== WORK TO BE COMPLETED ==
When the line containing "As the project" appears in the data below, begin copying there and stop only after the line containing "The entire project".

== MATERIAL SHOWN ==

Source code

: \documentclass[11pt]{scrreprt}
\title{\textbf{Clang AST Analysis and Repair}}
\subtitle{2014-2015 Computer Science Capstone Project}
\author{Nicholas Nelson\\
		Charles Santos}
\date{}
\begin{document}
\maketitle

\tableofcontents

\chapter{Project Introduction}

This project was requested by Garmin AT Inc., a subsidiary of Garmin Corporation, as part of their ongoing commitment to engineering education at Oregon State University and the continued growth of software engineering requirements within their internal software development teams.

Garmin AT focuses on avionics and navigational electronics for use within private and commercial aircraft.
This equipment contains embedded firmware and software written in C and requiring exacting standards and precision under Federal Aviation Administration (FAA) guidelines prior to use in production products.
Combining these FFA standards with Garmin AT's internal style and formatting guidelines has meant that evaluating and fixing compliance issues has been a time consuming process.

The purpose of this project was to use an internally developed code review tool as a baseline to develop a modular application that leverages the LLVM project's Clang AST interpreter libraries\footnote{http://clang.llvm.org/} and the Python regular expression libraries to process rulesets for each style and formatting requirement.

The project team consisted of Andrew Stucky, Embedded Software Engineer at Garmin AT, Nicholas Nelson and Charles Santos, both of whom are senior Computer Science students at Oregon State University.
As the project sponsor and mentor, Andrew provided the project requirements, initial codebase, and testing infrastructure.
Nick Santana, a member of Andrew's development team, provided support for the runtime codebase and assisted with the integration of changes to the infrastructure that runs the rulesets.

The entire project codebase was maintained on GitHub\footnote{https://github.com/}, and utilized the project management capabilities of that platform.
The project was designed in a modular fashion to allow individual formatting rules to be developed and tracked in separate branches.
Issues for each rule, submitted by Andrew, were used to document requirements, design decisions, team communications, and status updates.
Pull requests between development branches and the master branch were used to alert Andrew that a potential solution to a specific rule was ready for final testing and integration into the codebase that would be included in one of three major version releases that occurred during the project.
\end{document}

== RESPONSE BELOW ==
As the project sponsor and mentor, Andrew provided the project requirements, initial codebase, and testing infrastructure.
Nick Santana, a member of Andrew's development team, provided support for the runtime codebase and assisted with the integration of changes to the infrastructure that runs the rulesets.

The entire project codebase was maintained on GitHub\footnote{https://github.com/}, and utilized the project management capabilities of that platform.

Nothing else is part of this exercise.